[Dataset entries]
━━━━━━━━━━━━━━━━━━━━
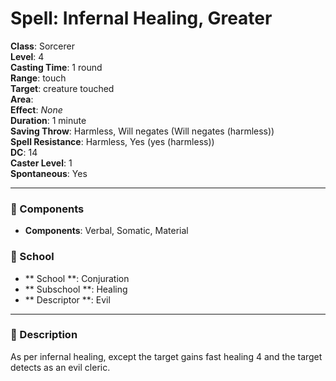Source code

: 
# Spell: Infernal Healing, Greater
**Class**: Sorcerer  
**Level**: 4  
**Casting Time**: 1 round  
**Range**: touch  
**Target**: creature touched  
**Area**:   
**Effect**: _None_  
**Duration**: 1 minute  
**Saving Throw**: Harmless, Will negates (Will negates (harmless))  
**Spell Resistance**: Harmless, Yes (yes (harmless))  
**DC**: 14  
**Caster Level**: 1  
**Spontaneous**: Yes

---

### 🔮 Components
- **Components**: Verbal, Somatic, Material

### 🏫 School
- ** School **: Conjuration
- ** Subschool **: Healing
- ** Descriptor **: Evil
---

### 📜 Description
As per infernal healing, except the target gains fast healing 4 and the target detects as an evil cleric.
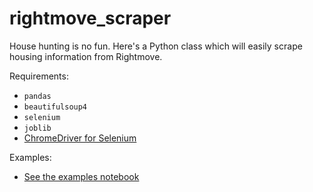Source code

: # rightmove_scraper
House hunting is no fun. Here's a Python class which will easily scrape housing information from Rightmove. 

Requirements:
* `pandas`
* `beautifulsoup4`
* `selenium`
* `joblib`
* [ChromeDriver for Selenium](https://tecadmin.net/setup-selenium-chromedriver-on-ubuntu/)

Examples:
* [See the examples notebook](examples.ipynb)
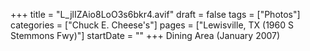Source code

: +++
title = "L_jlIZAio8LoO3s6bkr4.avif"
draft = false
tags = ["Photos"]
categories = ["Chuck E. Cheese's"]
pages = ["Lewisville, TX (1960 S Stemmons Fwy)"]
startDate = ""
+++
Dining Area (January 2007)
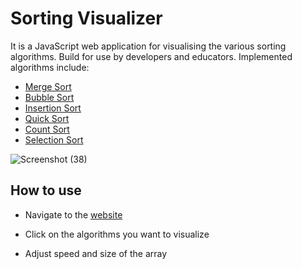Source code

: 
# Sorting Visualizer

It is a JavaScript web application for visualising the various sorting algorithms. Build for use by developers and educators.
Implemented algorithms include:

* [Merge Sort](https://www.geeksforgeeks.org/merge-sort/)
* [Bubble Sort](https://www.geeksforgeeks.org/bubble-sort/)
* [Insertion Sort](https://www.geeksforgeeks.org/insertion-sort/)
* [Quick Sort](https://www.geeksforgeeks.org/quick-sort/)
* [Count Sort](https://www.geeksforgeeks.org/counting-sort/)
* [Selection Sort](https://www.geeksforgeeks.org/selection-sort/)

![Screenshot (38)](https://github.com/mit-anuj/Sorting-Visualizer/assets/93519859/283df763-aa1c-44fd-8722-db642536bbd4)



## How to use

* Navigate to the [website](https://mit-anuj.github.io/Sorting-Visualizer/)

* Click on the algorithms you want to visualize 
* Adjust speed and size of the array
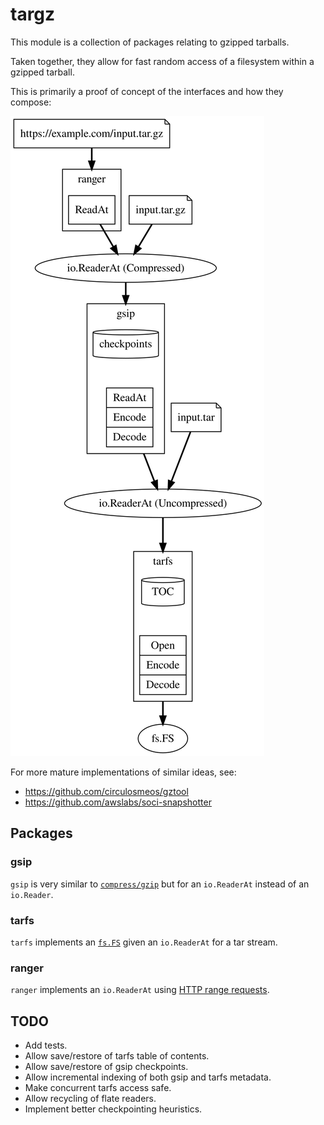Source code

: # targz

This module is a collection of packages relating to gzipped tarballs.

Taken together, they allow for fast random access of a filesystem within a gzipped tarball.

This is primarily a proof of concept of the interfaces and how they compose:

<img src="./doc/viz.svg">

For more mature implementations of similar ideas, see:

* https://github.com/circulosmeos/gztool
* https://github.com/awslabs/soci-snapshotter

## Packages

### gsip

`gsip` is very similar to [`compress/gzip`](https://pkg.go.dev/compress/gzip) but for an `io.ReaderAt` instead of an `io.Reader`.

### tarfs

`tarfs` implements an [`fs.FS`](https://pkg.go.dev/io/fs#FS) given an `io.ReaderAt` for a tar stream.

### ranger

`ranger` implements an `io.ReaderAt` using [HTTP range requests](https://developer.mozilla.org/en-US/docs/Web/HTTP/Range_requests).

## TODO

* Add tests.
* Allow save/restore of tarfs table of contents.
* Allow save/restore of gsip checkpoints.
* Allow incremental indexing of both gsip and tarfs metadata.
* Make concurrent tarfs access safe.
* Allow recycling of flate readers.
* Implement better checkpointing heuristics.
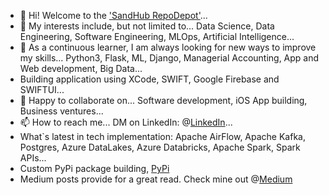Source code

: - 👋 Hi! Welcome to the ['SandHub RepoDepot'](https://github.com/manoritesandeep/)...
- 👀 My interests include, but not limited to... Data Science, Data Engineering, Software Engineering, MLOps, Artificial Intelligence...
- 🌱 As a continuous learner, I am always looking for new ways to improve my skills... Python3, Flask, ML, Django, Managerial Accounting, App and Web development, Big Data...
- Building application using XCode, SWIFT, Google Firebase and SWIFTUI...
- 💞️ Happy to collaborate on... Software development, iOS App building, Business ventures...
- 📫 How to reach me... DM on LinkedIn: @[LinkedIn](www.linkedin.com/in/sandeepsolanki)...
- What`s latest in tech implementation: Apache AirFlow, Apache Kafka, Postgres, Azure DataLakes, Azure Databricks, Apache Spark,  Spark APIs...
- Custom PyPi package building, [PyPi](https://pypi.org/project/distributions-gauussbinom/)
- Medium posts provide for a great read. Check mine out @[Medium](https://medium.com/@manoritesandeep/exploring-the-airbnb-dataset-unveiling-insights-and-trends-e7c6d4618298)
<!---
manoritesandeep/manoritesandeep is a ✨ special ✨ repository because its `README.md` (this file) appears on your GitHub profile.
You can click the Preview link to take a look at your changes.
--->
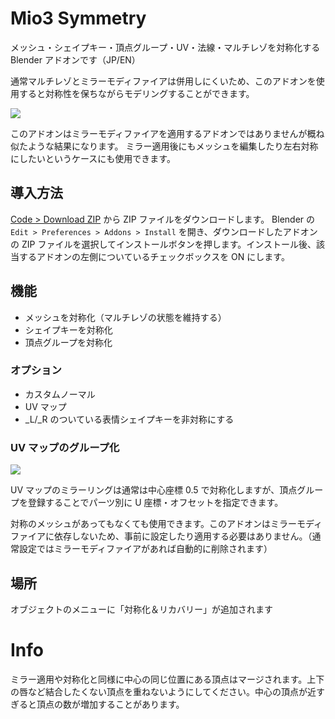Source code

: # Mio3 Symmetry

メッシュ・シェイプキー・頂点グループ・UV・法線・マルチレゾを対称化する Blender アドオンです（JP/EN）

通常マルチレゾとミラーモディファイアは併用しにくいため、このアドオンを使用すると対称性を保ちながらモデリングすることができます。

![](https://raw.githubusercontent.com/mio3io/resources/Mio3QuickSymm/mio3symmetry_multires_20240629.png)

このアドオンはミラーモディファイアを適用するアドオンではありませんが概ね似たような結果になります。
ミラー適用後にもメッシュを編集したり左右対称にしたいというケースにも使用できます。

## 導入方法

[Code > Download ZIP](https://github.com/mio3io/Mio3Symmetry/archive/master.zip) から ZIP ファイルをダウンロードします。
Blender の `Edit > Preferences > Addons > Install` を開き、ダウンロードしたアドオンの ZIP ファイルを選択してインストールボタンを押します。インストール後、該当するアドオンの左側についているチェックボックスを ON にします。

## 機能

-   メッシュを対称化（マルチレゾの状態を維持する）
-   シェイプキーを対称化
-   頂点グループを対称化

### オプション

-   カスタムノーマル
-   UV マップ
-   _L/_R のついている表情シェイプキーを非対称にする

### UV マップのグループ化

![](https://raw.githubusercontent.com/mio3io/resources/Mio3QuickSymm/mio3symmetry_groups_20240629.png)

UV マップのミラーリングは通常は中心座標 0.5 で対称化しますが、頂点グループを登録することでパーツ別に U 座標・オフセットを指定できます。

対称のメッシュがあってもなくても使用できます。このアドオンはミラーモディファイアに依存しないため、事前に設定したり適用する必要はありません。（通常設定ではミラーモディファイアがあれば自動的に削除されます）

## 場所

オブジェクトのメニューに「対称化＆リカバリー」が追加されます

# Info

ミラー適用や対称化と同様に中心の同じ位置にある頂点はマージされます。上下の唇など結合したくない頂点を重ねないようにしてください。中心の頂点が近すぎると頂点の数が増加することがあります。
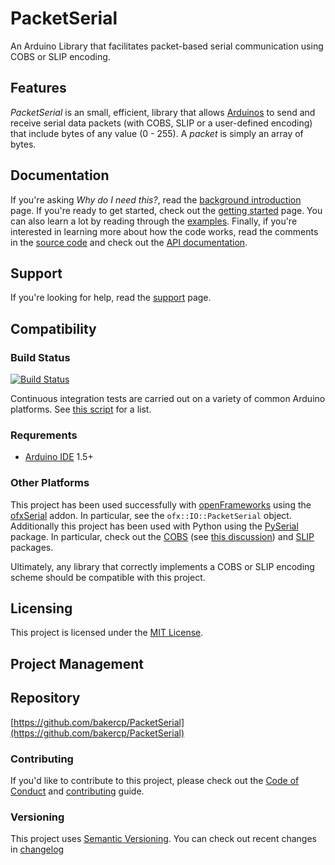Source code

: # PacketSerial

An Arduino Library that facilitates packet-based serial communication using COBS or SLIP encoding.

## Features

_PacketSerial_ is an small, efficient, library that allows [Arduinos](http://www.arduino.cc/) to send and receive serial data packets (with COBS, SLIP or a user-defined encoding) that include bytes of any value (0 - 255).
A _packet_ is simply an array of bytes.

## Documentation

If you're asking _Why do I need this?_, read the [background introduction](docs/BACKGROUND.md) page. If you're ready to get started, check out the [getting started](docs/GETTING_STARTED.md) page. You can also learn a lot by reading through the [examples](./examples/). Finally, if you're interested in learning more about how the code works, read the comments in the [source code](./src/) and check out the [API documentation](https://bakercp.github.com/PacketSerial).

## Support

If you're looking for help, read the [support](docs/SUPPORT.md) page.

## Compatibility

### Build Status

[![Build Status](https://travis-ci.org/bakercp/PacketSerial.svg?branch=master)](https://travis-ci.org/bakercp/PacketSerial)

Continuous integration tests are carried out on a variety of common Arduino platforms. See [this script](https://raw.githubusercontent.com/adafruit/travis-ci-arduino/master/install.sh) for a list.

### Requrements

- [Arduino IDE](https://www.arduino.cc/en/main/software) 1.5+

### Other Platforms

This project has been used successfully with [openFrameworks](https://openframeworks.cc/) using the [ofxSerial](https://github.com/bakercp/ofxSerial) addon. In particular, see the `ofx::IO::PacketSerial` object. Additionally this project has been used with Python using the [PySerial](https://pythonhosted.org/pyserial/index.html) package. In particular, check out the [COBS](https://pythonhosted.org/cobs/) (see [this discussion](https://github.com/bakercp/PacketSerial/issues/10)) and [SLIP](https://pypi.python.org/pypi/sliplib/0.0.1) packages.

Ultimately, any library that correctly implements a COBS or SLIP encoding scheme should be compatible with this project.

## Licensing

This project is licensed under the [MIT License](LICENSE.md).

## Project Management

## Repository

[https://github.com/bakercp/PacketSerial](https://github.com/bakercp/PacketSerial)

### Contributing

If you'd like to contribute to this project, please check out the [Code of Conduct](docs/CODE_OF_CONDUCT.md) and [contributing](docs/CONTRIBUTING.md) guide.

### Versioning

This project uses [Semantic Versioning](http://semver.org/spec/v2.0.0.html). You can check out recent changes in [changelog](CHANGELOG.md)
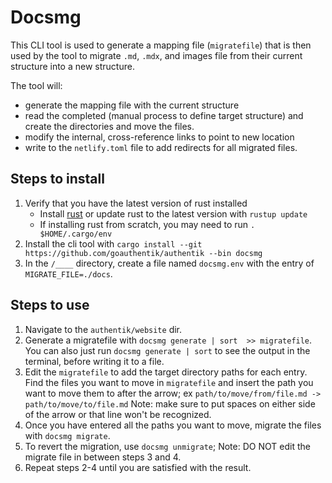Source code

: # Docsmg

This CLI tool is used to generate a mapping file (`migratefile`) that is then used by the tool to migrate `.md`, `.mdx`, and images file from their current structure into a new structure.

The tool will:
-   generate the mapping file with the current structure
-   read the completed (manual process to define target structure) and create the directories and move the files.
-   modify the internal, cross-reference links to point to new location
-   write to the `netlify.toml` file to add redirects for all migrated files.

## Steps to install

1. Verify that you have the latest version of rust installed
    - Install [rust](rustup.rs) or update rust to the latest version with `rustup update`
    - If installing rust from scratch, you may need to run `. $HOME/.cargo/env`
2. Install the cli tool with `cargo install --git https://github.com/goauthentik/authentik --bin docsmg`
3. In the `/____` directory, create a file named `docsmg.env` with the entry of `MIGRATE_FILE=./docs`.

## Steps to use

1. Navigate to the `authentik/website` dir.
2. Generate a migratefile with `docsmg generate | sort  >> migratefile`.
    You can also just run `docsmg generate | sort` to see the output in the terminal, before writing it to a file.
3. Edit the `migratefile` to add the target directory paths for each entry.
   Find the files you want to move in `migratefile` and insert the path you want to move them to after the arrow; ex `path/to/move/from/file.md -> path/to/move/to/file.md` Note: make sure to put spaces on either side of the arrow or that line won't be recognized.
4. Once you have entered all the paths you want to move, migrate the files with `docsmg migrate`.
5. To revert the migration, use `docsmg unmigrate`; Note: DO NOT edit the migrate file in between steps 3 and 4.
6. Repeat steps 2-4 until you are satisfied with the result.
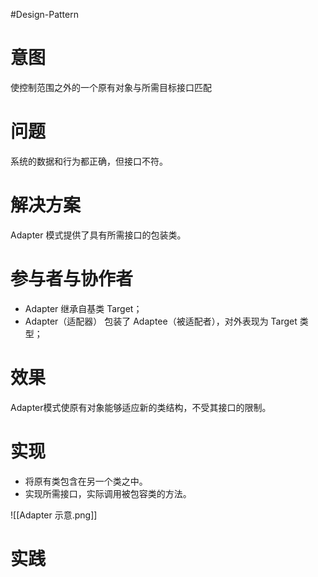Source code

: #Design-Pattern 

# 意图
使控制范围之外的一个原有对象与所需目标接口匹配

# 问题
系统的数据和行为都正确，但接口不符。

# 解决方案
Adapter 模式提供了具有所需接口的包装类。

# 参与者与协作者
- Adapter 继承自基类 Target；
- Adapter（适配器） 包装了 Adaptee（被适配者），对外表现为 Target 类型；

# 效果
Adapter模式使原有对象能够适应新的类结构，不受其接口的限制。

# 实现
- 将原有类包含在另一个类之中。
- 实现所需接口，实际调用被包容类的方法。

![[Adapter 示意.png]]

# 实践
━━━━━━━━━━━━━━━━━━━━
§ **Requirement**: From the entries above, extract only the lines running from the one containing "all migrated files." through the one containing "2. Install the", inclusive.

§ **Solution to this exercise**:
-   write to the `netlify.toml` file to add redirects for all migrated files.

## Steps to install

1. Verify that you have the latest version of rust installed
    - Install [rust](rustup.rs) or update rust to the latest version with `rustup update`
    - If installing rust from scratch, you may need to run `. $HOME/.cargo/env`
2. Install the cli tool with `cargo install --git https://github.com/goauthentik/authentik --bin docsmg`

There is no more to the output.